Below are records that hold pictures; write out only the lines from their start through the line with "with unreliable clients", exactly, and drop the pictures.

━━━━━━

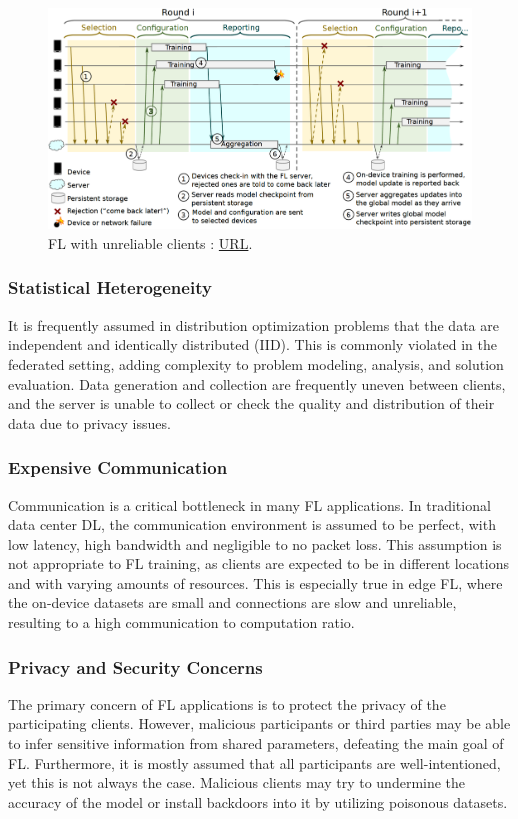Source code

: \begin{figure}[H]
    \centering
        \includegraphics[width=1\textwidth]{Images/fl_protocol.png}
        \decoRule
        \caption[FL protocol]{FL with unreliable clients \cite{FL_comprehensive_survey}: \href{https://ieeexplore.ieee.org/document/9060868}{URL}.}
        \label{fig:FL protocol}
\end{figure}

\subsubsection{Statistical Heterogeneity} %
It is frequently assumed in distribution optimization problems that the data are independent and identically distributed (IID). This is commonly violated in the federated setting, adding complexity to problem modeling, analysis, and solution evaluation. Data generation and collection are frequently uneven between clients, and the server is unable to collect or check the quality and distribution of their data due to privacy issues.

\subsubsection{Expensive Communication} %
Communication is a critical bottleneck in many FL applications. In traditional data center DL, the communication environment is assumed to be perfect, with low latency, high bandwidth and negligible to no packet loss. This assumption is not appropriate to FL training, as clients are expected to be in different locations and with varying amounts of resources. This is especially true in edge FL, where the on-device datasets are small and connections are slow and unreliable, resulting to a high communication to computation ratio.

\subsubsection{Privacy and Security Concerns} %
The primary concern of FL applications is to protect the privacy of the participating clients. However, malicious participants or third parties may be able to infer sensitive information from shared parameters, defeating the main goal of FL. Furthermore, it is mostly assumed that all participants are well-intentioned, yet this is not always the case. Malicious clients may try to undermine the accuracy of the model or install backdoors into it by utilizing poisonous datasets.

━━━━━━

● Task answer
Source code

: \begin{figure}[H]
    \centering
        \includegraphics[width=1\textwidth]{Images/fl_protocol.png}
        \decoRule
        \caption[FL protocol]{FL with unreliable clients \cite{FL_comprehensive_survey}: \href{https://ieeexplore.ieee.org/document/9060868}{URL}.}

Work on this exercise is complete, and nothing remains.